L’esposizione indiretta è superiore al 10 per cento solo per circa 5.400 imprese fornitrici, pari all’1,3 per cento dei fornitori totali, quasi tutte di piccola dimensione. Il peso di queste aziende sul fatturato complessivo dei rispettivi comparti è in genere limitato; raggiunge i valori più elevati nei settori degli altri mezzi di trasporto (5,5 per cento), si legge, dei prodotti in metallo (3,9) e dei mobili (3,3). In qualche raro caso, le imprese più esposte assorbono una quota di occupazione relativamente significativa a livello territoriale (tra il 4 e il 9 per cento del totale degli addetti).

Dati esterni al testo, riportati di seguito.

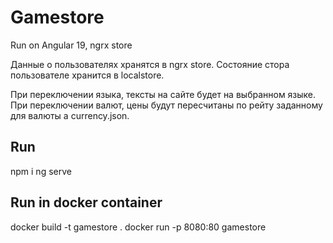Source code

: # Gamestore

Run on Angular 19, ngrx store

Данные о пользователях хранятся в ngrx store.
Состояние стора пользователе хранится в localstore.

При переключении языка, тексты на сайте будет на выбранном языке.
При переключении валют, цены будут пересчитаны по рейту заданному для валюты а currency.json.

## Run

npm i
ng serve

## Run in docker container

docker build -t gamestore .
docker run -p 8080:80 gamestore
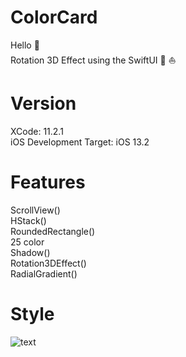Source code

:# ColorCard


Hello :wave:   
Rotation 3D Effect using the SwiftUI :iphone: :boat:    

# Version
XCode: 11.2.1     
iOS Development Target: iOS 13.2


# Features
ScrollView()   
HStack()  
RoundedRectangle()  
25 color   
Shadow()   
Rotation3DEffect()   
RadialGradient()   




# Style
![text](https://github.com/nataliawcislo/ColorCard/blob/master/ColorCard.gif)
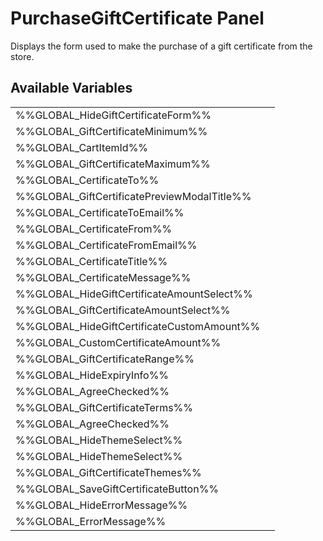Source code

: # <span class="jumptarget"> PurchaseGiftCertificate Panel </span>

Displays the form used to make the purchase of a gift certificate from the store.

## <span class="jumptarget"> Available Variables </span>
|||
|---|---|
| %%GLOBAL_HideGiftCertificateForm%% |
| %%GLOBAL_GiftCertificateMinimum%% |
| %%GLOBAL_CartItemId%% |
| %%GLOBAL_GiftCertificateMaximum%% |
| %%GLOBAL_CertificateTo%% |
| %%GLOBAL_GiftCertificatePreviewModalTitle%% |
| %%GLOBAL_CertificateToEmail%% |
| %%GLOBAL_CertificateFrom%% |
| %%GLOBAL_CertificateFromEmail%% |
| %%GLOBAL_CertificateTitle%% |
| %%GLOBAL_CertificateMessage%% |
| %%GLOBAL_HideGiftCertificateAmountSelect%% |
| %%GLOBAL_GiftCertificateAmountSelect%% |
| %%GLOBAL_HideGiftCertificateCustomAmount%% |
| %%GLOBAL_CustomCertificateAmount%% |
| %%GLOBAL_GiftCertificateRange%% |
| %%GLOBAL_HideExpiryInfo%% |
| %%GLOBAL_AgreeChecked%% |
| %%GLOBAL_GiftCertificateTerms%% |
| %%GLOBAL_AgreeChecked%% |
| %%GLOBAL_HideThemeSelect%% |
| %%GLOBAL_HideThemeSelect%% |
| %%GLOBAL_GiftCertificateThemes%% |
| %%GLOBAL_SaveGiftCertificateButton%% |
| %%GLOBAL_HideErrorMessage%% |
| %%GLOBAL_ErrorMessage%% |
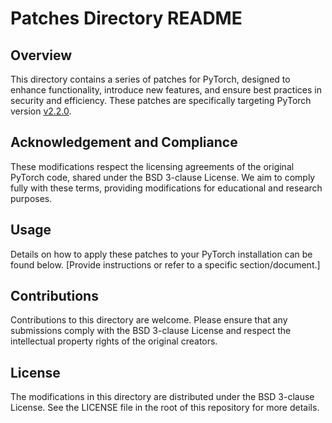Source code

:# Patches Directory README

## Overview
This directory contains a series of patches for PyTorch, designed to enhance functionality, introduce new features, and ensure best practices in security and efficiency. These patches are specifically targeting PyTorch version [v2.2.0](https://github.com/pytorch/pytorch/tree/v2.2.0).

## Acknowledgement and Compliance
These modifications respect the licensing agreements of the original PyTorch code, shared under the BSD 3-clause License. We aim to comply fully with these terms, providing modifications for educational and research purposes.

## Usage
Details on how to apply these patches to your PyTorch installation can be found below. [Provide instructions or refer to a specific section/document.]

## Contributions
Contributions to this directory are welcome. Please ensure that any submissions comply with the BSD 3-clause License and respect the intellectual property rights of the original creators.

## License
The modifications in this directory are distributed under the BSD 3-clause License. See the LICENSE file in the root of this repository for more details.

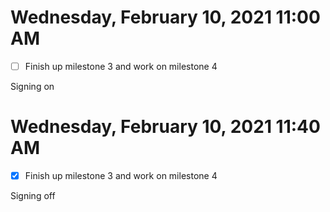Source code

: # Wednesday, February 10, 2021 11:00 AM
- [ ] Finish up milestone 3 and work on milestone 4

Signing on

# Wednesday, February 10, 2021 11:40 AM
- [X] Finish up milestone 3 and work on milestone 4

Signing off
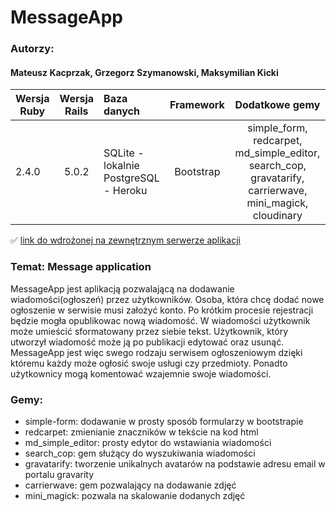 # MessageApp

### Autorzy:
#### Mateusz Kacprzak, Grzegorz Szymanowski, Maksymilian Kicki



| Wersja Ruby   | Wersja Rails  |                Baza danych                 | Framework |           Dodatkowe gemy           |
| ------------- |:-------------:|:-------------------------------------------|:---------:|:----------------------------------:|
| 2.4.0        | 5.0.2         | SQLite - lokalnie<br />PostgreSQL - Heroku | Bootstrap | simple_form, redcarpet, md_simple_editor, search_cop, gravatarify, carrierwave, mini_magick, cloudinary |


:white_check_mark: [link do wdrożonej na zewnętrznym serwerze aplikacji](http://serene-spire-89656.herokuapp.com)

### Temat: Message application

MessageApp jest aplikacją pozwalającą na dodawanie wiadomości(ogłoszeń) przez użytkowników. Osoba, która chcę dodać nowe ogłoszenie w serwisie musi założyć konto. Po krótkim procesie rejestracji będzie mogła opublikowac nową wiadomość. W wiadomości użytkownik może umieścić sformatowany przez siebie tekst. Użytkownik, który utworzył wiadomość może ją po publikacji edytować oraz usunąć. MessageApp jest więc swego rodzaju serwisem ogłoszeniowym dzięki któremu każdy może ogłosić swoje usługi czy przedmioty. Ponadto użytkownicy mogą komentować wzajemnie swoje wiadomości. 

### Gemy:<br />
- simple-form: dodawanie w prosty sposób formularzy w bootstrapie<br />
- redcarpet: zmienianie znaczników w tekście na kod html<br />
- md_simple_editor: prosty edytor do wstawiania wiadomości
- search_cop: gem służący do wyszukiwania wiadomości
- gravatarify: tworzenie unikalnych avatarów na podstawie adresu email w portalu gravarity
- carrierwave: gem pozwalający na dodawanie zdjęć
- mini_magick: pozwala na skalowanie dodanych zdjęć



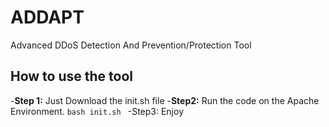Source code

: # ADDAPT
Advanced DDoS Detection And Prevention/Protection Tool
## How to use the tool
-**Step 1:** Just Download the init.sh file
-**Step2:** Run the code on the Apache Environment.
``bash init.sh ``
-Step3: Enjoy 
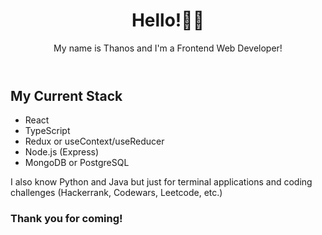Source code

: <header>
<h1 align='center'>Hello!👋😊</h1>

<p>My name is Thanos and I'm a Frontend Web Developer!</p>
</header>
<main>
<h2>My Current Stack</h2>
<ul>
  <li>React</li>
  <li>TypeScript</li>
  <li>Redux or useContext/useReducer</li>
  <li>Node.js (Express)</li>
  <li>MongoDB or PostgreSQL</li>
</ul>

<p>I also know Python and Java but just for terminal applications and coding challenges (Hackerrank, Codewars, Leetcode, etc.)</p>
</main>
<footer>
<h3>Thank you for coming!</h3>
</footer>
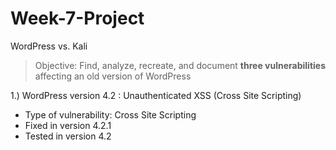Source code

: # Week-7-Project
WordPress vs. Kali
> Objective: Find, analyze, recreate, and document **three vulnerabilities** affecting an old version of WordPress

1.) WordPress version 4.2 : Unauthenticated XSS (Cross Site Scripting)
- Type of vulnerability: Cross Site Scripting
- Fixed in version 4.2.1
- Tested in version 4.2

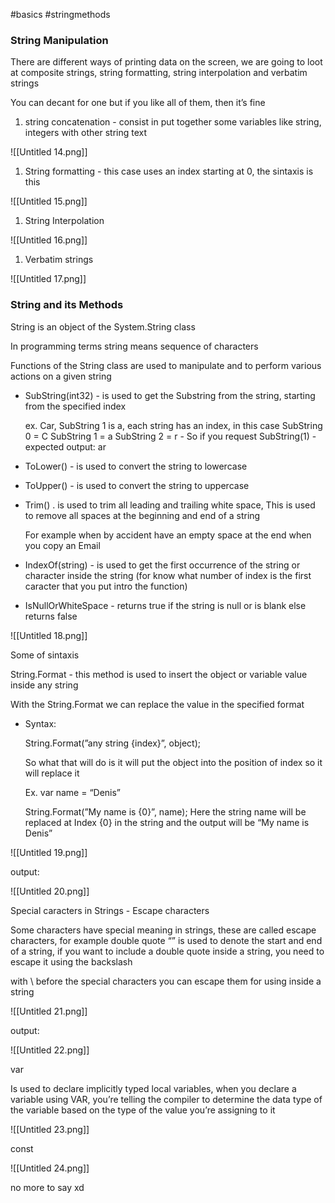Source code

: #basics #stringmethods
### String Manipulation

There are different ways of printing data on the screen, we are going to loot at composite strings, string formatting, string interpolation and verbatim strings

You can decant for one but if you like all of them, then it’s fine

  

1. string concatenation - consist in put together some variables like string, integers with other string text

![[Untitled 14.png]]

1. String formatting - this case uses an index starting at 0, the sintaxis is this

![[Untitled 15.png]]

1. String Interpolation

![[Untitled 16.png]]

1. Verbatim strings

![[Untitled 17.png]]

  

### String and its Methods

String is an object of the System.String class  

In programming terms string means sequence of characters

Functions of the String class are used to manipulate and to perform various actions on a given string

  

- SubString(int32) - is used to get the Substring from the string, starting from the specified index
    
    ex. Car, SubString 1 is a, each string has an index, in this case SubString 0 = C SubString 1 = a SubString 2 = r - So if you request SubString(1) - expected output: ar
    
- ToLower() - is used to convert the string to lowercase
- ToUpper() - is used to convert the string to uppercase
- Trim() . is used to trim all leading and trailing white space, This is used to remove all spaces at the beginning and end of a string
    
    For example when by accident have an empty space at the end when you copy an Email
    
- IndexOf(string) - is used to get the first occurrence of the string or character inside the string (for know what number of index is the first caracter that you put intro the function)
- IsNullOrWhiteSpace - returns true if the string is null or is blank else returns false

![[Untitled 18.png]]

Some of sintaxis

String.Format - this method is used to insert the object or variable value inside any string

With the String.Format we can replace the value in the specified format

- Syntax:
    
    String.Format(”any string {index}”, object);
    
    So what that will do is it will put the object into the position of index so it will replace it
    
    Ex. var name = “Denis”
    
    String.Format(”My name is {0}”, name); Here the string name will be replaced at Index {0} in the string and the output will be “My name is Denis”
    

![[Untitled 19.png]]

output:

![[Untitled 20.png]]

  

Special caracters in Strings - Escape characters

Some characters have special meaning in strings, these are called escape characters, for example double quote “” is used to denote the start and end of a string, if you want to include a double quote inside a string, you need to escape it using the backslash

with \ before the special characters you can escape them for using inside a string

![[Untitled 21.png]]

output:

![[Untitled 22.png]]

  

var

Is used to declare implicitly typed local variables, when you declare a variable using VAR, you’re telling the compiler to determine the data type of the variable based on the type of the value you’re assigning to it

![[Untitled 23.png]]

const

![[Untitled 24.png]]

no more to say xd
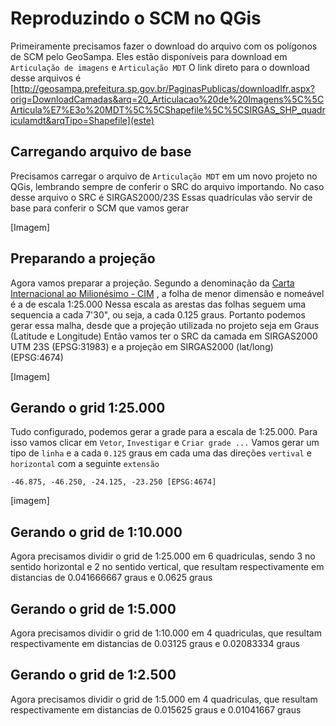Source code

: # Reproduzindo o SCM no QGis

Primeiramente precisamos fazer o download do arquivo com os polígonos de SCM pelo GeoSampa. Eles estão disponíveis para download em `Articulação de imagens` e `Articulação MDT`
O link direto para o download desse arquivos é [http://geosampa.prefeitura.sp.gov.br/PaginasPublicas/downloadIfr.aspx?orig=DownloadCamadas&arq=20_Articulacao%20de%20Imagens%5C%5CArticula%E7%E3o%20MDT%5C%5CShapefile%5C%5CSIRGAS_SHP_quadriculamdt&arqTipo=Shapefile](este)

## Carregando arquivo de base

Precisamos carregar o arquivo de `Articulação MDT` em um novo projeto no QGis, lembrando sempre de conferir o SRC do arquivo importando. No caso desse arquivo o SRC é SIRGAS2000/23S
Essas quadrículas vão servir de base para conferir o SCM que vamos gerar

[Imagem]

## Preparando a projeção

Agora vamos preparar a projeção. Segundo a denominação da [Carta Internacional ao Milionésimo - CIM](http://coral.ufsm.br/cartografia/index.php?option=com_content&view=article&id=24%3Acartaninternacionalndonmundonaonmilionesimo-cimn&catid=14%3Abasico&Itemid=30) , a folha de menor dimensão e nomeável é a de escala 1:25.000
Nessa escala as arestas das folhas seguem uma sequencia a cada 7'30", ou seja, a cada 0.125 graus. Portanto podemos gerar essa malha, desde que a projeção utilizada no projeto seja em Graus (Latitude e Longitude)
Então vamos ter o SRC da camada em SIRGAS2000 UTM 23S (EPSG:31983) e a projeção em SIRGAS2000 (lat/long) (EPSG:4674)

[Imagem]

## Gerando o grid 1:25.000

Tudo configurado, podemos gerar a grade para a escala de 1:25.000. Para isso vamos clicar em `Vetor`, `Investigar` e `Criar grade ...`
Vamos gerar um tipo de `linha` e a cada `0.125` graus em cada uma das direções `vertival` e `horizontal` com a seguinte `extensão`

`-46.875, -46.250, -24.125, -23.250 [EPSG:4674]`

[imagem]

## Gerando o grid de 1:10.000

Agora precisamos dividir o grid de 1:25.000 em 6 quadriculas, sendo 3 no sentido horizontal e 2 no sentido vertical, que resultam respectivamente em distancias de 0.041666667 graus e 0.0625 graus

## Gerando o grid de 1:5.000

Agora precisamos dividir o grid de 1:10.000 em 4 quadriculas, que resultam respectivamente em distancias de 0.03125 graus e 0.02083334 graus

## Gerando o grid de 1:2.500

Agora precisamos dividir o grid de 1:5.000 em 4 quadriculas, que resultam respectivamente em distancias de 0.015625 graus e 0.01041667 graus





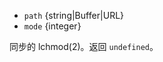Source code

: <!-- YAML
deprecated: v0.4.7
-->

* `path` {string|Buffer|URL}
* `mode` {integer}

同步的 lchmod(2)。返回 `undefined`。

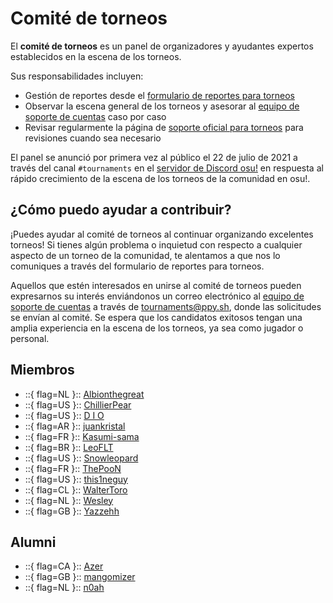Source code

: # Comité de torneos

El **comité de torneos** es un panel de organizadores y ayudantes expertos establecidos en la escena de los torneos.

Sus responsabilidades incluyen:

- Gestión de reportes desde el [formulario de reportes para torneos](https://pif.ephemeral.ink/tournament-reports)
- Observar la escena general de los torneos y asesorar al [equipo de soporte de cuentas](/wiki/People/Account_support_team) caso por caso
- Revisar regularmente la página de [soporte oficial para torneos](/wiki/Tournaments/Official_support) para revisiones cuando sea necesario

El panel se anunció por primera vez al público el 22 de julio de 2021 a través del canal `#tournaments` en el [servidor de Discord osu!](https://discord.com/invite/ppy) en respuesta al rápido crecimiento de la escena de los torneos de la comunidad en osu!.

## ¿Cómo puedo ayudar a contribuir?

¡Puedes ayudar al comité de torneos al continuar organizando excelentes torneos! Si tienes algún problema o inquietud con respecto a cualquier aspecto de un torneo de la comunidad, te alentamos a que nos lo comuniques a través del formulario de reportes para torneos.

Aquellos que estén interesados en unirse al comité de torneos pueden expresarnos su interés enviándonos un correo electrónico al [equipo de soporte de cuentas](/wiki/People/Account_support_team) a través de [tournaments@ppy.sh](mailto:tournaments@ppy.sh), donde las solicitudes se envían al comité. Se espera que los candidatos exitosos tengan una amplia experiencia en la escena de los torneos, ya sea como jugador o personal.

## Miembros

- ::{ flag=NL }:: [Albionthegreat](https://osu.ppy.sh/users/9853595)
- ::{ flag=US }:: [ChillierPear](https://osu.ppy.sh/users/9501251)
- ::{ flag=US }:: [D I O](https://osu.ppy.sh/users/3958619)
- ::{ flag=AR }:: [juankristal](https://osu.ppy.sh/users/443656)
- ::{ flag=FR }:: [Kasumi-sama](https://osu.ppy.sh/users/6177263)
- ::{ flag=BR }:: [LeoFLT](https://osu.ppy.sh/users/3668779)
- ::{ flag=US }:: [Snowleopard](https://osu.ppy.sh/users/3790227)
- ::{ flag=FR }:: [ThePooN](https://osu.ppy.sh/users/718454)
- ::{ flag=US }:: [this1neguy](https://osu.ppy.sh/users/1797189)
- ::{ flag=CL }:: [WalterToro](https://osu.ppy.sh/users/5281416)
- ::{ flag=NL }:: [Wesley](https://osu.ppy.sh/users/2407265)
- ::{ flag=GB }:: [Yazzehh](https://osu.ppy.sh/users/7068973)

## Alumni

- ::{ flag=CA }:: [Azer](https://osu.ppy.sh/users/2155578)
- ::{ flag=GB }:: [mangomizer](https://osu.ppy.sh/users/1893718)
- ::{ flag=NL }:: [n0ah](https://osu.ppy.sh/users/3086393)
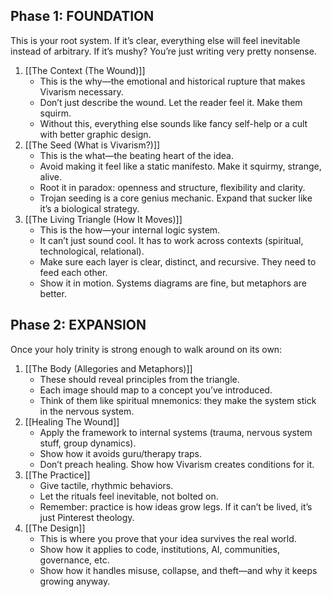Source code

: ## Phase 1: FOUNDATION
This is your root system. If it’s clear, everything else will feel inevitable instead of arbitrary. If it’s mushy? You’re just writing very pretty nonsense.

1. [[The Context (The Wound)]]
	* This is the why—the emotional and historical rupture that makes Vivarism necessary.
	* Don’t just describe the wound. Let the reader feel it. Make them squirm.
	* Without this, everything else sounds like fancy self-help or a cult with better graphic design.
2. [[The Seed (What is Vivarism?)]]
	- This is the what—the beating heart of the idea.
	- Avoid making it feel like a static manifesto. Make it squirmy, strange, alive.
	- Root it in paradox: openness and structure, flexibility and clarity.
	- Trojan seeding is a core genius mechanic. Expand that sucker like it’s a biological strategy.
3. [[The Living Triangle (How It Moves)]]
	* This is the how—your internal logic system.
	* It can’t just sound cool. It has to work across contexts (spiritual, technological, relational).
	* Make sure each layer is clear, distinct, and recursive. They need to feed each other.
	* Show it in motion. Systems diagrams are fine, but metaphors are better.

## Phase 2: EXPANSION
Once your holy trinity is strong enough to walk around on its own:

1. [[The Body (Allegories and Metaphors)]]
	* These should reveal principles from the triangle.
	* Each image should map to a concept you’ve introduced.
	* Think of them like spiritual mnemonics: they make the system stick in the nervous system.
2. [[Healing The Wound]]
	* Apply the framework to internal systems (trauma, nervous system stuff, group dynamics).
	* Show how it avoids guru/therapy traps.
	* Don’t preach healing. Show how Vivarism creates conditions for it.
3. [[The Practice]]
	* Give tactile, rhythmic behaviors.
	* Let the rituals feel inevitable, not bolted on.
	* Remember: practice is how ideas grow legs. If it can’t be lived, it’s just Pinterest theology.
4. [[The Design]]
	* This is where you prove that your idea survives the real world.
	* Show how it applies to code, institutions, AI, communities, governance, etc.
	* Show how it handles misuse, collapse, and theft—and why it keeps growing anyway.
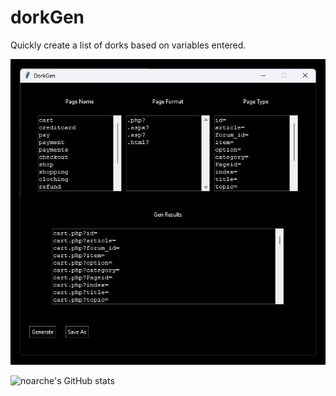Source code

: # dorkGen
Quickly create a list of dorks based on variables entered.


![screenshot](https://github.com/noarche/dorkGen/blob/main/October%2023%202023%202215.jpg?raw=true)


![noarche's GitHub stats](https://github-readme-stats.vercel.app/api?username=noarche&show_icons=true&theme=transparent)
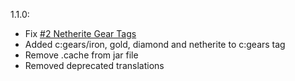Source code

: 1.1.0:
* Fix [#2 Netherite Gear Tags](https://github.com/Christofmeg/MoreIndustrialForegoingAddons/issues/2)
* Added c:gears/iron, gold, diamond and netherite to c:gears tag
* Remove .cache from jar file
* Removed deprecated translations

Per il complesso dei fornitori, dice Bankitalia, il margine operativo lordo in rapporto ai ricavi è pari in media al 10 per cento (figura B, pannello a); tra i fornitori con un’esposizione superiore al 10 per cento i margini risultano più alti (in media pari al 12 per cento). Secondo nostre simulazioni, la flessione dei profitti delle imprese dell’indotto dovuta all’imposizione dei dazi sarebbe in media trascurabile, data la bassa esposizione indiretta, ma potrebbe salire di 1,5 punti percentuali per i fornitori con un’esposizione di almeno il 10 per cento.
Il numero di fornitori che vedrebbero i propri margini passare da positivi a negativi è molto limitato, anche se il peggioramento dei margini stessi potrebbe assumere una rilevanza non trascurabile in alcuni territori. Nonostante alcune possibili difficoltà a livello locale, l’impatto indiretto dei dazi sull’indotto domestico delle aziende che esportano negli Stati Uniti sarebbe contenuto, grazie a una buona diversificazione delle vendite da parte delle imprese fornitrici, nonché a margini di profitto sufficientemente elevati.
Tuttavia, gli effetti negativi dei dazi su queste aziende potrebbero essere accentuati da altri fattori, fra cui l’esposizione ai dazi dei loro clienti esteri, la riconfigurazione geografica delle catene globali del valore e l’impatto delle tensioni geopolitiche sui tassi di cambio e sulla domanda internazionale.